Geng Orba yang dimotori AD untuk memasukkan Supersemar dalam TAP MPRS No 9 tahun 1966. Tap ini kemudian dijadikan landasan bagi Soeharto untuk menyatakan bahwa secara konstitusional Soekarno tidak lagi memegang jabatan sebagai presiden. Selang waktu berjalan kekuasan Orba mulai runtuh, pada saat Indonesia dipimpin oleh presiden ke IV pernah ada wacana untuk mencabut TAP MPRS tersebut ini karena telah dianggap usang alias out of date, dan alasannya paling fundamental adalah kemanusiaan. Akan tetapi tidak banyak orang berani berubah. Sepanjang april 2000, Gus Dur banyak menerima tekanan dari berbagai pihak, seperti MUI, Parpol (Partai Bulan Bintang) yang menyatakan penolakan kerasnya terhadap Gus Dur. Massa FUII bahkan menggelar aksi di sepanjang jalan Medan Merdeka Utara waktu itu.

“Dewasa ini, para akademisi dan sejarawan menganggap bahwa dasar pertimbangan TAP MPRS no 25 tahun 1986 ini dianggap tidak logis dan terkesan berat sebelah. Fakta yang ditonjolkan dalam proposisi yang menjadi dasar pertimbangan hanya tuduhan bahwa PKI telah beberapa kali telah menjatuhkan pemerintahan RI dengan jalan kekerasan”, kata Mustofa Bahri, dosen hukum Tata Negara UI.

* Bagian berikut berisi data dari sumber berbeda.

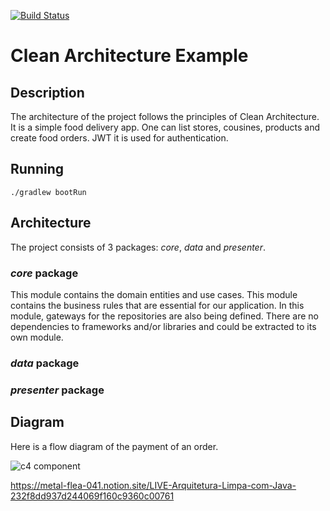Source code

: [![Build Status](https://travis-ci.org/eliostvs/clean-architecture-delivery-example.svg?branch=master)](https://travis-ci.org/eliostvs/clean-architecture-delivery-example)

# Clean Architecture Example

## Description

The architecture of the project follows the principles of Clean Architecture. It is a simple food delivery app. One can list stores, cousines, products and create food orders. JWT it is used for authentication.

## Running

`./gradlew bootRun`

## Architecture

The project consists of 3 packages: *core*, *data* and *presenter*.

### *core* package

This module contains the domain entities and use cases.
This module contains the business rules that are essential for our application.
In this module, gateways for the repositories are also being defined.
There are no dependencies to frameworks and/or libraries and could be extracted to its own module.

### *data* package

### *presenter* package

## Diagram

Here is a flow diagram of the payment of an order.

![c4 component](./docs/c4-component.png)




https://metal-flea-041.notion.site/LIVE-Arquitetura-Limpa-com-Java-232f8dd937d244069f160c9360c00761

Sehingga, dari banyak diskusi yang terjadi setelah era keterbukaan ini, dapat ditarik kesimpulan bahwa TAP MPRS No 25 1966 ini cacat hukum dan inkonstitusional karena bertentangan dengan UUD 1945 dan Supersemar yang menjadi dasar kemunculannya. Sementara, Marxisme dan Leninisme yang diannggap bertentangan dengan pancasila adalah alasan yang dicari-cari dan mengada-ada. Padahal, Bung karno telah membuat rumusan pancasila dari ideologi terssebut yang diramu dengan Declaration of Independencenya Amerika. Semua sudah tercantum di Pancasila kita.


Ingatan masa lalu yang memilukan memang menjadi beban ingatan yang harus segera diselesaikan, agar gerak menuju ke masa depan tidak terbayang-bayangi oleh luka masa lalu. Ingatan yang mengerikan memang bukan untuk di benci akan tetapi harus di selesaikan. Menurut sebagian orang, mengatakan hasil kesimpulan dari pernyataan tuntutan para extapol kurang akomodatif, karena hanya menelisik pada era 65 dan kebengissan regim orba. Mereka tidak melihat apa yang ia lakukan pada peristiwa sebelumnya. Upaya menuju jalan rekonsiliasi memang menuai banyak pro dan kontra, namun janganlah diperkeruh dengan aktifitas-aktifitas yang kurang beradab. Ingat bangsa kita terkenal dengan toleransinya, keramahannya, pemurah—samapai-sampai negara lain kaya dengan mengekploitasi sumber daya alam kita menjadi miskin woles aja—jaadi upaya penyelesaiannya harus secara bijaksana.